Start of Block

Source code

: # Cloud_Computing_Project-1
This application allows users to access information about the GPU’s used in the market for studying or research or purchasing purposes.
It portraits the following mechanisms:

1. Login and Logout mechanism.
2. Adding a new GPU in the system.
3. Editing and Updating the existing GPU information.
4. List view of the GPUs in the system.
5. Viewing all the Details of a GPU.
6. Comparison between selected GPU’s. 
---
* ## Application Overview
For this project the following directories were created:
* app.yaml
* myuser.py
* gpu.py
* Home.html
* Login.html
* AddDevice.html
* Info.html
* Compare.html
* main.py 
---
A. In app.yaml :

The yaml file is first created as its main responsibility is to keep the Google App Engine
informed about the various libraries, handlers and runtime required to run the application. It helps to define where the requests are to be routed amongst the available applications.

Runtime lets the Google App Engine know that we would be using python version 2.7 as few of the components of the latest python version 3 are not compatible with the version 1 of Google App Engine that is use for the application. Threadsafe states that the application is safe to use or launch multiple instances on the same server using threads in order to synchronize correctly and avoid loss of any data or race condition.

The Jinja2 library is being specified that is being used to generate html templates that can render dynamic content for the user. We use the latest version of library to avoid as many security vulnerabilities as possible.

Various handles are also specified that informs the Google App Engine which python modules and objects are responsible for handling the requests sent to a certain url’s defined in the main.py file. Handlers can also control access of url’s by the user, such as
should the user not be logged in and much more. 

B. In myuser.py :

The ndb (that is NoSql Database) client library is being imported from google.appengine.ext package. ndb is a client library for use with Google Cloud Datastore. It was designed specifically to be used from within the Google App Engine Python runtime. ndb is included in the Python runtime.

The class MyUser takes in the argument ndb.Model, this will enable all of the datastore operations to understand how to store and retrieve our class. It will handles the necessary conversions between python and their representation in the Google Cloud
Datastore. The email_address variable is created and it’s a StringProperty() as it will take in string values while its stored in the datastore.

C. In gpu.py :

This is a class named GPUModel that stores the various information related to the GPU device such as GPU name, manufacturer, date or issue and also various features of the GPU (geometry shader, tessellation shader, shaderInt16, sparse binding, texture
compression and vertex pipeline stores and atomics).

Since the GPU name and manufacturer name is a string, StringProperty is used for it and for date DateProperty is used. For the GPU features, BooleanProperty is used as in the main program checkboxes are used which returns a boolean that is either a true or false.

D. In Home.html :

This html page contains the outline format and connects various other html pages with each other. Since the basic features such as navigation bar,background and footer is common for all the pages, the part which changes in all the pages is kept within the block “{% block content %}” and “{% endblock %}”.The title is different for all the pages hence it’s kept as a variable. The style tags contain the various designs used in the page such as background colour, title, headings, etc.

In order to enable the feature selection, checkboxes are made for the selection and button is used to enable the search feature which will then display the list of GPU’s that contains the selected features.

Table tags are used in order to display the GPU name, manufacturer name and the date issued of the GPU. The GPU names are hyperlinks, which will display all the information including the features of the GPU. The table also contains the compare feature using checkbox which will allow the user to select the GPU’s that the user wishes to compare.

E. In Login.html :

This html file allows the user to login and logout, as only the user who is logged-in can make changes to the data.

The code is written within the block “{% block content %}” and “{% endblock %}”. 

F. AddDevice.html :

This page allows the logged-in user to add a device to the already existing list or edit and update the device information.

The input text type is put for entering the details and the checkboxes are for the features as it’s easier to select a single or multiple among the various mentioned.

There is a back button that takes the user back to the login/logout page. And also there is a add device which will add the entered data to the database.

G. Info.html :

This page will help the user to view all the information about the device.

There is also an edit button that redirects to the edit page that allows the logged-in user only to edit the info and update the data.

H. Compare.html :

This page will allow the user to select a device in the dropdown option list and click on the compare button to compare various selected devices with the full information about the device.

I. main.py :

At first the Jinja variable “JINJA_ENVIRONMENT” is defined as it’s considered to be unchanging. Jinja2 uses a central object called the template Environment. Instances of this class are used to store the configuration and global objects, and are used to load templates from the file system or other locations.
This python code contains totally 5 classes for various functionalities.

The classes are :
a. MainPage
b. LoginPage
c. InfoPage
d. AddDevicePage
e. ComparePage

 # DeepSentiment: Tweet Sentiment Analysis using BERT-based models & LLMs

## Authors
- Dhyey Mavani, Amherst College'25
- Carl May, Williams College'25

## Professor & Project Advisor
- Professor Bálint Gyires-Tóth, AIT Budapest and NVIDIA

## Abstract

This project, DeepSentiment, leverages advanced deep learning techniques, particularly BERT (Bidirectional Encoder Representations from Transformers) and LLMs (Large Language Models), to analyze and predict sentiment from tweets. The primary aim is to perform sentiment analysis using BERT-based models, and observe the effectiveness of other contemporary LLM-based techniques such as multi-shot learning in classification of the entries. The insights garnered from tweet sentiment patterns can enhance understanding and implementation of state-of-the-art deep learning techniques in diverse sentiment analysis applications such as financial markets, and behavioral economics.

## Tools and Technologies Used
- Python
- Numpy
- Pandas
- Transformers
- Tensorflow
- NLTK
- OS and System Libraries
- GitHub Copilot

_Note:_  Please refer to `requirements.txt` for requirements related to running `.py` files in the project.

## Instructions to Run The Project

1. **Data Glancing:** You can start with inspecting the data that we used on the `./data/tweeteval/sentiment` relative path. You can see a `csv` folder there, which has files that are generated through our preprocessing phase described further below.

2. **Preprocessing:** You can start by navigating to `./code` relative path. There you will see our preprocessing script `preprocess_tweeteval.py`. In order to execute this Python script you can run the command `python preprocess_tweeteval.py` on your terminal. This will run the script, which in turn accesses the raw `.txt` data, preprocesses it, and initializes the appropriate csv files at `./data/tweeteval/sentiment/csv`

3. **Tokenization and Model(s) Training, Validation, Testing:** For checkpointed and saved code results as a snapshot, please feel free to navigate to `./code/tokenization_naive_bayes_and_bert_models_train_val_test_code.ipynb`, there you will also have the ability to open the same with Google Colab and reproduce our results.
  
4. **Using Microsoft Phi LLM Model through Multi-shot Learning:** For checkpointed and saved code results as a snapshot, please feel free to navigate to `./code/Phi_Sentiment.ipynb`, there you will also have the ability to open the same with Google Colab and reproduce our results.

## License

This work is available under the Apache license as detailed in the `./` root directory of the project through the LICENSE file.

End of Block

* _Task statement_:
Copy out the data exactly as it stands, leaving nothing out.

* _Response to the exercise_:
Source code

: # Cloud_Computing_Project-1
This application allows users to access information about the GPU’s used in the market for studying or research or purchasing purposes.
It portraits the following mechanisms:

1. Login and Logout mechanism.
2. Adding a new GPU in the system.
3. Editing and Updating the existing GPU information.
4. List view of the GPUs in the system.
5. Viewing all the Details of a GPU.
6. Comparison between selected GPU’s. 
---
* ## Application Overview
For this project the following directories were created:
* app.yaml
* myuser.py
* gpu.py
* Home.html
* Login.html
* AddDevice.html
* Info.html
* Compare.html
* main.py 
---
A. In app.yaml :

The yaml file is first created as its main responsibility is to keep the Google App Engine
informed about the various libraries, handlers and runtime required to run the application. It helps to define where the requests are to be routed amongst the available applications.

Runtime lets the Google App Engine know that we would be using python version 2.7 as few of the components of the latest python version 3 are not compatible with the version 1 of Google App Engine that is use for the application. Threadsafe states that the application is safe to use or launch multiple instances on the same server using threads in order to synchronize correctly and avoid loss of any data or race condition.

The Jinja2 library is being specified that is being used to generate html templates that can render dynamic content for the user. We use the latest version of library to avoid as many security vulnerabilities as possible.

Various handles are also specified that informs the Google App Engine which python modules and objects are responsible for handling the requests sent to a certain url’s defined in the main.py file. Handlers can also control access of url’s by the user, such as
should the user not be logged in and much more. 

B. In myuser.py :

The ndb (that is NoSql Database) client library is being imported from google.appengine.ext package. ndb is a client library for use with Google Cloud Datastore. It was designed specifically to be used from within the Google App Engine Python runtime. ndb is included in the Python runtime.

The class MyUser takes in the argument ndb.Model, this will enable all of the datastore operations to understand how to store and retrieve our class. It will handles the necessary conversions between python and their representation in the Google Cloud
Datastore. The email_address variable is created and it’s a StringProperty() as it will take in string values while its stored in the datastore.

C. In gpu.py :

This is a class named GPUModel that stores the various information related to the GPU device such as GPU name, manufacturer, date or issue and also various features of the GPU (geometry shader, tessellation shader, shaderInt16, sparse binding, texture
compression and vertex pipeline stores and atomics).

Since the GPU name and manufacturer name is a string, StringProperty is used for it and for date DateProperty is used. For the GPU features, BooleanProperty is used as in the main program checkboxes are used which returns a boolean that is either a true or false.

D. In Home.html :

This html page contains the outline format and connects various other html pages with each other. Since the basic features such as navigation bar,background and footer is common for all the pages, the part which changes in all the pages is kept within the block “{% block content %}” and “{% endblock %}”.The title is different for all the pages hence it’s kept as a variable. The style tags contain the various designs used in the page such as background colour, title, headings, etc.

In order to enable the feature selection, checkboxes are made for the selection and button is used to enable the search feature which will then display the list of GPU’s that contains the selected features.

Table tags are used in order to display the GPU name, manufacturer name and the date issued of the GPU. The GPU names are hyperlinks, which will display all the information including the features of the GPU. The table also contains the compare feature using checkbox which will allow the user to select the GPU’s that the user wishes to compare.

E. In Login.html :

This html file allows the user to login and logout, as only the user who is logged-in can make changes to the data.

The code is written within the block “{% block content %}” and “{% endblock %}”. 

F. AddDevice.html :

This page allows the logged-in user to add a device to the already existing list or edit and update the device information.

The input text type is put for entering the details and the checkboxes are for the features as it’s easier to select a single or multiple among the various mentioned.

There is a back button that takes the user back to the login/logout page. And also there is a add device which will add the entered data to the database.

G. Info.html :

This page will help the user to view all the information about the device.

There is also an edit button that redirects to the edit page that allows the logged-in user only to edit the info and update the data.

H. Compare.html :

This page will allow the user to select a device in the dropdown option list and click on the compare button to compare various selected devices with the full information about the device.

I. main.py :

At first the Jinja variable “JINJA_ENVIRONMENT” is defined as it’s considered to be unchanging. Jinja2 uses a central object called the template Environment. Instances of this class are used to store the configuration and global objects, and are used to load templates from the file system or other locations.
This python code contains totally 5 classes for various functionalities.

The classes are :
a. MainPage
b. LoginPage
c. InfoPage
d. AddDevicePage
e. ComparePage

 # DeepSentiment: Tweet Sentiment Analysis using BERT-based models & LLMs

## Authors
- Dhyey Mavani, Amherst College'25
- Carl May, Williams College'25

## Professor & Project Advisor
- Professor Bálint Gyires-Tóth, AIT Budapest and NVIDIA

## Abstract

This project, DeepSentiment, leverages advanced deep learning techniques, particularly BERT (Bidirectional Encoder Representations from Transformers) and LLMs (Large Language Models), to analyze and predict sentiment from tweets. The primary aim is to perform sentiment analysis using BERT-based models, and observe the effectiveness of other contemporary LLM-based techniques such as multi-shot learning in classification of the entries. The insights garnered from tweet sentiment patterns can enhance understanding and implementation of state-of-the-art deep learning techniques in diverse sentiment analysis applications such as financial markets, and behavioral economics.

## Tools and Technologies Used
- Python
- Numpy
- Pandas
- Transformers
- Tensorflow
- NLTK
- OS and System Libraries
- GitHub Copilot

_Note:_  Please refer to `requirements.txt` for requirements related to running `.py` files in the project.

## Instructions to Run The Project

1. **Data Glancing:** You can start with inspecting the data that we used on the `./data/tweeteval/sentiment` relative path. You can see a `csv` folder there, which has files that are generated through our preprocessing phase described further below.

2. **Preprocessing:** You can start by navigating to `./code` relative path. There you will see our preprocessing script `preprocess_tweeteval.py`. In order to execute this Python script you can run the command `python preprocess_tweeteval.py` on your terminal. This will run the script, which in turn accesses the raw `.txt` data, preprocesses it, and initializes the appropriate csv files at `./data/tweeteval/sentiment/csv`

3. **Tokenization and Model(s) Training, Validation, Testing:** For checkpointed and saved code results as a snapshot, please feel free to navigate to `./code/tokenization_naive_bayes_and_bert_models_train_val_test_code.ipynb`, there you will also have the ability to open the same with Google Colab and reproduce our results.
  
4. **Using Microsoft Phi LLM Model through Multi-shot Learning:** For checkpointed and saved code results as a snapshot, please feel free to navigate to `./code/Phi_Sentiment.ipynb`, there you will also have the ability to open the same with Google Colab and reproduce our results.

## License

This work is available under the Apache license as detailed in the `./` root directory of the project through the LICENSE file.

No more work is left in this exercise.